- _Assignment_
In the records below, repeat exactly the lines between the line holding "string line = Console.ReadLine();" and the line holding "import turtle", inclusive, and drop the pictures.

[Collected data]
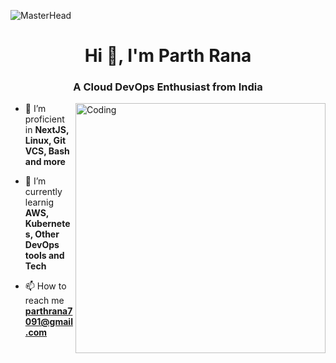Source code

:![MasterHead](https://www.google.com/imgres?q=devops%20banner%20images&imgurl=https%3A%2F%2Fas2.ftcdn.net%2Fv2%2Fjpg%2F05%2F19%2F92%2F91%2F1000_F_519929167_t4xSYAm3UnOB9xl64kNFqfjM2wGhoLVs.jpg&imgrefurl=https%3A%2F%2Fstock.adobe.com%2Fimages%2Fdevops-banner-devops-concept-development-and-operation-software-vector-illustration-with-icons%2F519929167&docid=AHfnuMhg6inEhM&tbnid=gHDnvzNJHkJLxM&vet=12ahUKEwiEzqy3x8iFAxXA9zgGHSkwAT4QM3oECD0QAA..i&w=1000&h=330&hcb=2&ved=2ahUKEwiEzqy3x8iFAxXA9zgGHSkwAT4QM3oECD0QAA)

<h1 align="center">Hi 👋, I'm Parth Rana</h1>
<h3 align="center">A Cloud DevOps Enthusiast from India</h3>
<img align="right" alt="Coding" width="400" src="https://miro.medium.com/v2/resize:fit:786/format:webp/1*Zl-hfbBLYrj8KZ9shw7ROg.gif">


- 🔧 I’m proficient in **NextJS, Linux, Git VCS, Bash and more**

- 🌱 I’m currently learnig **AWS, Kubernetes, Other DevOps tools and Tech**

- 📫 How to reach me **parthrana7091@gmail.com**
  
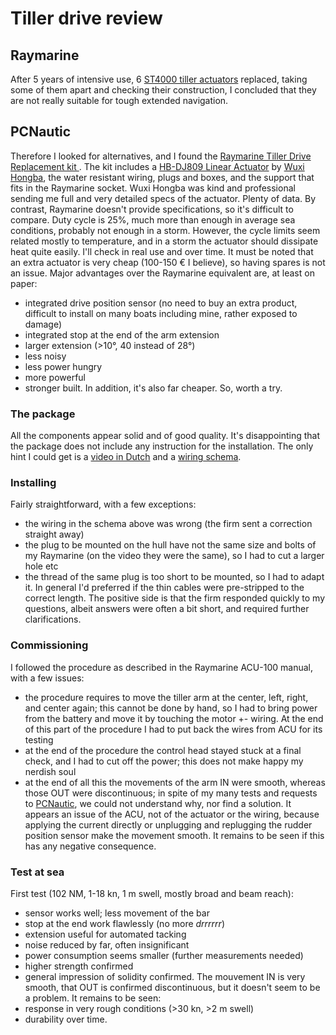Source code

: # Tiller drive review

## Raymarine

After 5 years of intensive use, 6 [ST4000 tiller actuators](https://www.raymarine.com/en-us/our-products/boat-autopilots/autopilot-drive-units/cockpit-tiller-drive) replaced, taking some of them apart and checking their construction, I concluded that they are not really suitable for tough extended navigation.

## PCNautic

Therefore I looked for alternatives, and I found the [
Raymarine Tiller Drive Replacement kit
](https://pcnautic.com/en/product/st4000-tiller-drive-replacement-set).
The kit includes a [HB-DJ809 Linear Actuator](https://www.hbactuator.com/linear-actuator/hb-dj809.html) by [Wuxi Hongba](https://wxhongba.com), the water resistant wiring, plugs and boxes, and the support that fits in the Raymarine socket.
Wuxi Hongba was kind and professional sending me full and very detailed specs of the actuator. Plenty of data. By contrast, Raymarine doesn't provide specifications, so it's difficult to compare. Duty cycle is 25%, much more than enough in average sea conditions, probably not enough in a storm. However, the cycle limits seem related mostly to temperature, and in a storm the actuator should dissipate heat quite easily. I'll check in real use and over time. It must be noted that an extra actuator is very cheap (100-150 € I believe), so having spares is not an issue.
Major advantages over the Raymarine equivalent are, at least on paper:
- integrated drive position sensor (no need to buy an extra product, difficult to install on many boats including mine, rather exposed to damage)
- integrated stop at the end of the arm extension
- larger extension (>10°, 40 instead of 28°)
- less noisy
- less power hungry
- more powerful
- stronger built.
In addition, it's also far cheaper.
So, worth a try.

### The package
All the components appear solid and of good quality.
It's disappointing that the package does not include any instruction for the installation. The only hint I could get is a [video in Dutch](https://www.youtube.com/watch?v=gYL0_VjVxGI) and a [wiring schema](https://pcnautic.com/en/product/st4000-tiller-drive-replacement-set).

### Installing

Fairly straightforward, with a few exceptions:
- the wiring in the schema above was wrong (the firm sent a correction straight away)
- the plug to be mounted on the hull have not the same size and bolts of my Raymarine (on the video they were the same), so I had to cut a larger hole etc
- the thread of the same plug is too short to be mounted, so I had to adapt it.
In general I'd preferred if the thin cables were pre-stripped to the correct length.
The positive side is that the firm responded quickly to my questions, albeit answers were often a bit short, and required further clarifications.

### Commissioning

I followed the procedure as described in the Raymarine ACU-100 manual, with a few issues:
- the procedure requires to move the tiller arm at the center, left, right, and center again; this cannot be done by hand, so I had to bring power from the battery and move it by touching the motor +- wiring. At the end of this part of the procedure I had to put back the wires from ACU for its testing
- at the end of the procedure the control head stayed stuck at a final check, and I had to cut off the power; this does not make happy my nerdish soul
- at the end of all this the movements of the arm IN were smooth, whereas those OUT were discontinuous; in spite of my many tests and requests to [PCNautic](https://pcnautic.com/en/), we could not understand why, nor find a solution. It appears an issue of the ACU, not of the actuator or the wiring, because applying the current directly or unplugging and replugging the rudder position sensor make the movement smooth. It remains to be seen if this has any negative consequence.

### Test at sea

First test (102 NM, 1-18 kn, 1 m swell, mostly broad and beam reach):
- sensor works well; less movement of the bar
- stop at the end work flawlessly (no more *drrrrrr*)
- extension useful for automated tacking
- noise reduced by far, often insignificant
- power consumption seems smaller (further measurements needed)
- higher strength confirmed
- general impression of solidity confirmed.
The mouvement IN is very smooth, that OUT is confirmed discontinuous, but it doesn't seem to be a problem.
It remains to be seen:
- response in very rough conditions (>30 kn, >2 m swell)
- durability over time.
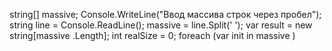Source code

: string[] massive;
Console.WriteLine("Ввод массива строк через пробел");
string line = Console.ReadLine();
massive = line.Split(' ');
var result = new string[massive .Length];
int realSize = 0;
foreach (var init in massive )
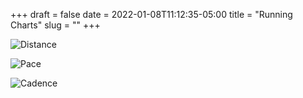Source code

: +++ 
draft = false
date = 2022-01-08T11:12:35-05:00
title = "Running Charts"
slug = "" 
+++

![Distance](/img/run_distance.png)

![Pace](/img/run_time.png)

![Cadence](/img/run_cadence.png)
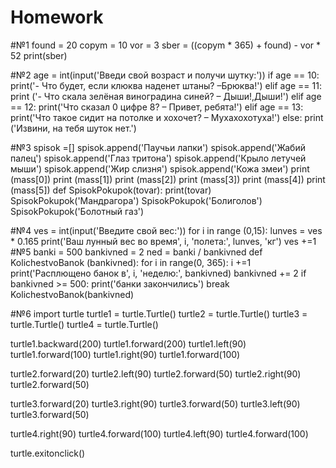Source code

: # Homework
#№1
found = 20
copym = 10
vor = 3
sber = ((copym * 365) + found) - vor * 52
print(sber)

#№2
age = int(input('Введи свой возраст и получи шутку:'))
if age == 10:
    print('- Что будет, если клюква наденет штаны? –Брюква!')
elif age == 11:
    print ('- Что скала зелёная виноградина синей? – Дыши!,Дыши!')
elif age == 12:
    print('Что сказал 0 цифре 8? – Привет, ребята!')
elif age == 13:
    print('Что такое сидит на потолке и хохочет? – Мухахохотуха!')
else:
    print ('Извини, на тебя шуток нет.')
    
 #№3
spisok =[]
spisok.append('Паучьи лапки')
spisok.append('Жабий палец')
spisok.append('Глаз тритона')
spisok.append('Крыло летучей мыши')
spisok.append('Жир слизня')
spisok.append('Кожа змеи')
print (mass[0])
print (mass[1])
print (mass[2])
print (mass[3])
print (mass[4])
print (mass[5])
def SpisokPokupok(tovar):
    print(tovar)
SpisokPokupok('Мандрагора')
SpisokPokupok('Болиголов')
SpisokPokupok('Болотный газ')

#№4
ves = int(input('Введите свой вес:'))
for i in range (0,15):
    lunves = ves * 0.165
    print('Ваш лунный вес во время', i, 'полета:', lunves, 'кг')
    ves +=1
#№5
banki = 500
bankivned = 2
ned = banki / bankivned
def KolichestvoBanok (bankivned):
    for i in range(0, 365):
        i +=1
        print('Расплющено банок в', i, 'неделю:', bankivned)
        bankivned += 2
        if bankivned >= 500:
            print('банки закончились')
            break
KolichestvoBanok(bankivned)

#№6
import turtle
turtle1 = turtle.Turtle()
turtle2 = turtle.Turtle()
turtle3 = turtle.Turtle()
turtle4 = turtle.Turtle()

turtle1.backward(200)
turtle1.forward(200)
turtle1.left(90)
turtle1.forward(100)
turtle1.right(90)
turtle1.forward(100)

turtle2.forward(20)
turtle2.left(90)
turtle2.forward(50)
turtle2.right(90)
turtle2.forward(50)

turtle3.forward(20)
turtle3.right(90)
turtle3.forward(50)
turtle3.left(90)
turtle3.forward(50)

turtle4.right(90)
turtle4.forward(100)
turtle4.left(90)
turtle4.forward(100)

turtle.exitonclick()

- _Solution for this exercise_
string line = Console.ReadLine();
massive = line.Split(' ');
var result = new string[massive .Length];
int realSize = 0;
foreach (var init in massive )
Source code

: +++ 
draft = false
date = 2022-01-08T11:12:35-05:00
title = "Running Charts"
slug = "" 
+++

![Distance](/img/run_distance.png)

![Pace](/img/run_time.png)

![Cadence](/img/run_cadence.png)
Source code

: # Homework
#№1
found = 20
copym = 10
vor = 3
sber = ((copym * 365) + found) - vor * 52
print(sber)

#№2
age = int(input('Введи свой возраст и получи шутку:'))
if age == 10:
    print('- Что будет, если клюква наденет штаны? –Брюква!')
elif age == 11:
    print ('- Что скала зелёная виноградина синей? – Дыши!,Дыши!')
elif age == 12:
    print('Что сказал 0 цифре 8? – Привет, ребята!')
elif age == 13:
    print('Что такое сидит на потолке и хохочет? – Мухахохотуха!')
else:
    print ('Извини, на тебя шуток нет.')
    
 #№3
spisok =[]
spisok.append('Паучьи лапки')
spisok.append('Жабий палец')
spisok.append('Глаз тритона')
spisok.append('Крыло летучей мыши')
spisok.append('Жир слизня')
spisok.append('Кожа змеи')
print (mass[0])
print (mass[1])
print (mass[2])
print (mass[3])
print (mass[4])
print (mass[5])
def SpisokPokupok(tovar):
    print(tovar)
SpisokPokupok('Мандрагора')
SpisokPokupok('Болиголов')
SpisokPokupok('Болотный газ')

#№4
ves = int(input('Введите свой вес:'))
for i in range (0,15):
    lunves = ves * 0.165
    print('Ваш лунный вес во время', i, 'полета:', lunves, 'кг')
    ves +=1
#№5
banki = 500
bankivned = 2
ned = banki / bankivned
def KolichestvoBanok (bankivned):
    for i in range(0, 365):
        i +=1
        print('Расплющено банок в', i, 'неделю:', bankivned)
        bankivned += 2
        if bankivned >= 500:
            print('банки закончились')
            break
KolichestvoBanok(bankivned)

#№6
import turtle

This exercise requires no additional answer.